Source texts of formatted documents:
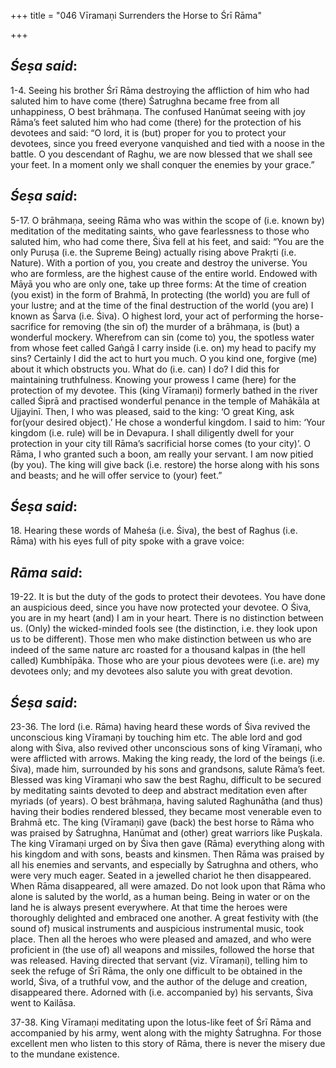 +++
title = "046 Vīramaṇi Surrenders the Horse to Śrī Rāma"

+++
 

## *Śeṣa said*:

1-4. Seeing his brother Śrī Rāma destroying the affliction of him who had saluted him to have come (there) Śatrughna became free from all unhappiness, O best brāhmaṇa. The confused Hanūmat seeing with joy Rāma’s feet saluted him who had come (there) for the protection of his devotees and said: “O lord, it is (but) proper for you to protect your devotees, since you freed everyone vanquished and tied with a noose in the battle. O you descendant of Raghu, we are now blessed that we shall see your feet. In a moment only we shall conquer the enemies by your grace.”

## *Śeṣa said*:

5-17. O brāhmaṇa, seeing Rāma who was within the scope of (i.e. known by) meditation of the meditating saints, who gave fearlessness to those who saluted him, who had come there, Śiva fell at his feet, and said: “You are the only Puruṣa (i.e. the Supreme Being) actually rising above Prakṛti (i.e. Nature). With a portion of you, you create and destroy the universe. You who are formless, are the highest cause of the entire world. Endowed with Māyā you who are only one, take up three forms: At the time of creation (you exist) in the form of Brahmā, In protecting (the world) you are full of your lustre; and at the time of the final destruction of the world (you are) I known as Śarva (i.e. Śiva). O highest lord, your act of performing the horse-sacrifice for removing (the sin of) the murder of a brāhmaṇa, is (but) a wonderful mockery. Wherefrom can sin (come to) you, the spotless water from whose feet called Gaṅgā I carry inside (i.e. on) my head to pacify my sins? Certainly I did the act to hurt you much. O you kind one, forgive (me) about it which obstructs you. What do (i.e. can) I do? I did this for maintaining truthfulness. Knowing your prowess I came (here) for the protection of my devotee. This (king Vīramaṇi) formerly bathed in the river called Śiprā and practised wonderful penance in the temple of Mahākāla at Ujjayinī. Then, I who was pleased, said to the king: ‘O great King, ask for(your desired object).’ He chose a wonderful kingdom. I said to him: ‘Your kingdom (i.e. rule) will be in Devapura. I shall diligently dwell for your protection in your city till Rāma’s sacrificial horse comes (to your city)’. O Rāma, I who granted such a boon, am really your servant. I am now pitied (by you). The king will give back (i.e. restore) the horse along with his sons and beasts; and he will offer service to (your) feet.”

## *Śeṣa said*:

18\. Hearing these words of Maheśa (i.e. Śiva), the best of Raghus (i.e. Rāma) with his eyes full of pity spoke with a grave voice:

## *Rāma said*:

19-22. It is but the duty of the gods to protect their devotees. You have done an auspicious deed, since you have now protected your devotee. O Śiva, you are in my heart (and) I am in your heart. There is no distinction between us. (Only) the wicked-minded fools see (the distinction, i.e. they look upon us to be different). Those men who make distinction between us who are indeed of the same nature arc roasted for a thousand kalpas in (the hell called) Kumbhīpāka. Those who are your pious devotees were (i.e. are) my devotees only; and my devotees also salute you with great devotion.

## *Śeṣa said*:

23-36. The lord (i.e. Rāma) having heard these words of Śiva revived the unconscious king Vīramaṇi by touching him etc. The able lord and god along with Śiva, also revived other unconscious sons of king Vīramaṇi, who were afflicted with arrows. Making the king ready, the lord of the beings (i.e. Śiva), made him, surrounded by his sons and grandsons, salute Rāma’s feet. Blessed was king Vīramaṇi who saw the best Raghu, difficult to be secured by meditating saints devoted to deep and abstract meditation even after myriads (of years). O best brāhmaṇa, having saluted Raghunātha (and thus) having their bodies rendered blessed, they became most venerable even to Brahmā etc. The king (Vīramaṇi) gave (back) the best horse to Rāma who was praised by Śatrughna, Hanūmat and (other) great warriors like Puṣkala. The king Vīramaṇi urged on by Śiva then gave (Rāma) everything along with his kingdom and with sons, beasts and kinsmen. Then Rāma was praised by all his enemies and servants, and especially by Śatrughna and others, who were very much eager. Seated in a jewelled chariot he then disappeared. When Rāma disappeared, all were amazed. Do not look upon that Rāma who alone is saluted by the world, as a human being. Being in water or on the land he is always present everywhere. At that time the heroes were thoroughly delighted and embraced one another. A great festivity with (the sound of) musical instruments and auspicious instrumental music, took place. Then all the heroes who were pleased and amazed, and who were proficient in (the use of) all weapons and missiles, followed the horse that was released. Having directed that servant (viz. Vīramaṇi), telling him to seek the refuge of Śrī Rāma, the only one difficult to be obtained in the world, Śiva, of a truthful vow, and the author of the deluge and creation, disappeared there. Adorned with (i.e. accompanied by) his servants, Śiva went to Kailāsa.

37-38. King Vīramaṇi meditating upon the lotus-like feet of Śrī Rāma and accompanied by his army, went along with the mighty Śatrughna. For those excellent men who listen to this story of Rāma, there is never the misery due to the mundane existence.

* **TO DO**:
Nothing but the lines from the first line of the records above to the line with "1-4. Seeing his", inclusive, should be transcribed exactly, and the pictures must be left out.

* **EXPECTED ANSWER**:
 +++
title = "046 Vīramaṇi Surrenders the Horse to Śrī Rāma"

+++
 

## *Śeṣa said*:

1-4. Seeing his brother Śrī Rāma destroying the affliction of him who had saluted him to have come (there) Śatrughna became free from all unhappiness, O best brāhmaṇa. The confused Hanūmat seeing with joy Rāma’s feet saluted him who had come (there) for the protection of his devotees and said: “O lord, it is (but) proper for you to protect your devotees, since you freed everyone vanquished and tied with a noose in the battle. O you descendant of Raghu, we are now blessed that we shall see your feet. In a moment only we shall conquer the enemies by your grace.”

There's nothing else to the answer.